If you’ve been longing for a return to the late 90s, when every Blockbuster Video in America was glutted with darkly comic crime thrillers chasing the “Pulp Fiction” gold, then “Mr. Right” has your ticket. The film’s screenplay is such a throwback to the heady days of “8 Heads in a Duffel Bag,” “2 Days in the Valley,” and “Things to Do in Denver When You’re Dead,” it’s hard to believe it was written by wunderkind Max Landis, who was a mere 15 years old when the Y2K crisis permanently jolted the country from its Tarantino-induced stupor.

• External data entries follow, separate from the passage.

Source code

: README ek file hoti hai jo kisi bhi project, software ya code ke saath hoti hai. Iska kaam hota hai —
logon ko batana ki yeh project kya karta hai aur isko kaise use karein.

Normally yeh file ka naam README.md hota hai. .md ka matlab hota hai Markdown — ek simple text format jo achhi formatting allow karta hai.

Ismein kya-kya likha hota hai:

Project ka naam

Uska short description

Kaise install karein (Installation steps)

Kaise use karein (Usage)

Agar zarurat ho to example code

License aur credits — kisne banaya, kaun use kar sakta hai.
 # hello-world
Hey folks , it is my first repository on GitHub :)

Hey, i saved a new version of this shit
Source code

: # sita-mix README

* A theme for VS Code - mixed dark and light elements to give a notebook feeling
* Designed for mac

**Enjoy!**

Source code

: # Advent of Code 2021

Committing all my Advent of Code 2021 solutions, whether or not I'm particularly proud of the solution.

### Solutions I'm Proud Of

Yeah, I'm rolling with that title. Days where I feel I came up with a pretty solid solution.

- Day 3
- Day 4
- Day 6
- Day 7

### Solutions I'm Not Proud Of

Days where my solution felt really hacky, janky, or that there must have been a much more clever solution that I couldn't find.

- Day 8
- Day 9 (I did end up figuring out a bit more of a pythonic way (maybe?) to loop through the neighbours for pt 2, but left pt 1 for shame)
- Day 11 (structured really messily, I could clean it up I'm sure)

As is requisite for a movie of this sort, “Mr. Right” centers on a hitman (Sam Rockwell)—actually, in this case, a “reverse hitman” who kills the people who attempt to hire him—who carries out his vicious duties with an impish nonchalance, by which I mean he wears a clown nose and looks sort of bored. The hitman falls for an adorable young kook (Anna Kendrick) who’s just dumped her philandering boyfriend. And she falls for him. She discovers he’s a hitman. She doesn’t approve. They become embroiled in a bit of intrigue that is both convoluted and not very interesting.
“Mr. Right,” then, is not a terribly original film. Even the brief synopsis I’ve outlined above has probably reminded many readers of “Gross Pointe Blank” (perhaps the best of the post-”Pulp Fiction” hitman comedies), and, if one needs further evidence that this film has taken more than a few pages from the Tarantino playbook, I would point out that it features Tim Roth in a black suit and tie.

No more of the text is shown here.